Say how many lines in this listing include the word "calculi", with no other words in the reply.
Information supplied Block Start
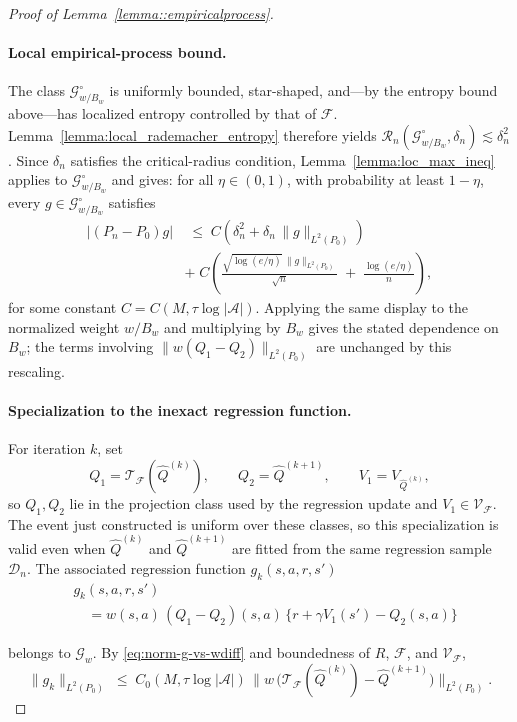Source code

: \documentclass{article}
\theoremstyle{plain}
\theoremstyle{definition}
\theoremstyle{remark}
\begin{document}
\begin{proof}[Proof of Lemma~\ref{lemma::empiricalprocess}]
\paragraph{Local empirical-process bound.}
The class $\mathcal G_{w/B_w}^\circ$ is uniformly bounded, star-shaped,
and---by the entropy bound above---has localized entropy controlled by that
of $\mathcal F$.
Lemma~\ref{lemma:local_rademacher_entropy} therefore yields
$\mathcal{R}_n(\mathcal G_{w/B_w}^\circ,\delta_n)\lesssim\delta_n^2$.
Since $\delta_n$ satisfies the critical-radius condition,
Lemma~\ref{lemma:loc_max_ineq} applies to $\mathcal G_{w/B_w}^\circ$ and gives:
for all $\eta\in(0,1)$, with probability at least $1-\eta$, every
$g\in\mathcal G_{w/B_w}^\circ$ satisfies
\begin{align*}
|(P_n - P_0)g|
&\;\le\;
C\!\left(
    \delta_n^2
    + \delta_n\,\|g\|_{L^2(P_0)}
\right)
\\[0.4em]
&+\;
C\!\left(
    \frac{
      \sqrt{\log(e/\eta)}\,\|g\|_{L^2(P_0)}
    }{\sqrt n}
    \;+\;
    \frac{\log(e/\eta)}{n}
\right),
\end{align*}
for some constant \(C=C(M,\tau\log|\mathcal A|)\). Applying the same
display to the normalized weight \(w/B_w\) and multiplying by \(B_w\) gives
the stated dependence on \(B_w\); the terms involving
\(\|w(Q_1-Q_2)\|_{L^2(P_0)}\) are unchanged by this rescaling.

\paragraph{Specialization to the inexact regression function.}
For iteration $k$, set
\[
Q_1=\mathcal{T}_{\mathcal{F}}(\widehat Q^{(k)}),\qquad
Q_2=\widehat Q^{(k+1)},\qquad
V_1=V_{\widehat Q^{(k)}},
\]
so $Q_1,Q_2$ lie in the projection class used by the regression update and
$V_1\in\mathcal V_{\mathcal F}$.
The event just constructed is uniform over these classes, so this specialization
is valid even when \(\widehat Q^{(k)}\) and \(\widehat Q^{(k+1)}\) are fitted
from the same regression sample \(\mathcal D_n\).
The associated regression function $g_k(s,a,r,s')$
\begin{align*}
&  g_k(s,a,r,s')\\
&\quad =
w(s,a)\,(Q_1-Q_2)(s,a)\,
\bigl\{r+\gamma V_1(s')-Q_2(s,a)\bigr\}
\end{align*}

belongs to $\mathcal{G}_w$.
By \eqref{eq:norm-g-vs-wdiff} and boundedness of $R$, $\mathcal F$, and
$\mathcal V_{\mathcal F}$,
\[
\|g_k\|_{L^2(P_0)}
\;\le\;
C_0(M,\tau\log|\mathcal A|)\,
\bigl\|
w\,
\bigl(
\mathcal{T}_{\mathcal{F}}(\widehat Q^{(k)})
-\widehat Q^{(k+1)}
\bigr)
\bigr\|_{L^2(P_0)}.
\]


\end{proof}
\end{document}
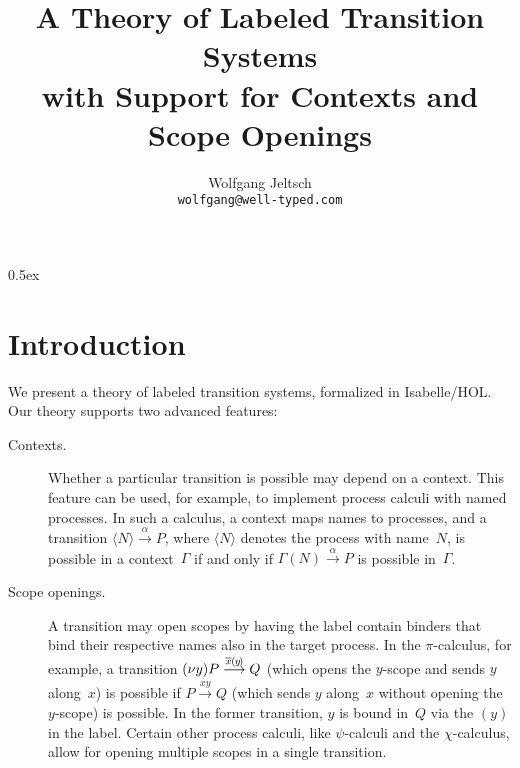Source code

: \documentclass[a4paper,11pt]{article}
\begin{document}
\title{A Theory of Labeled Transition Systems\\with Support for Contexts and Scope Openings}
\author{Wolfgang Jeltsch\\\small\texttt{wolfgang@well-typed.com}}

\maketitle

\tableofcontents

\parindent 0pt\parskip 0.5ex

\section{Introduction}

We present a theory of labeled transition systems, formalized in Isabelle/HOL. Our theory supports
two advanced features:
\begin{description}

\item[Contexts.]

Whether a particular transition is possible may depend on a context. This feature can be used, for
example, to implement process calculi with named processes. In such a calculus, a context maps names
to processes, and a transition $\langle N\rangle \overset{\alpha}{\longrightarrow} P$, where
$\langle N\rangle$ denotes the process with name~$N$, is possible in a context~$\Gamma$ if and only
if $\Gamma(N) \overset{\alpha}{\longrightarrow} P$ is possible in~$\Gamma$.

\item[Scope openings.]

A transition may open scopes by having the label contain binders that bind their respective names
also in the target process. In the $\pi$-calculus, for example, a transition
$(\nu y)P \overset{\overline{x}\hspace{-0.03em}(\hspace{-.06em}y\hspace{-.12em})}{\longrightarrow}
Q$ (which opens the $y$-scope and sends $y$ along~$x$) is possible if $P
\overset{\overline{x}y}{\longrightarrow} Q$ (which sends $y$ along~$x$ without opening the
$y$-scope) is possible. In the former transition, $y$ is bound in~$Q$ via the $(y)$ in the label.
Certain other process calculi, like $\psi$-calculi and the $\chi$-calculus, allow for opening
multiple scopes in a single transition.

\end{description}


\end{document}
Information supplied Block End
*Exercise result:*
2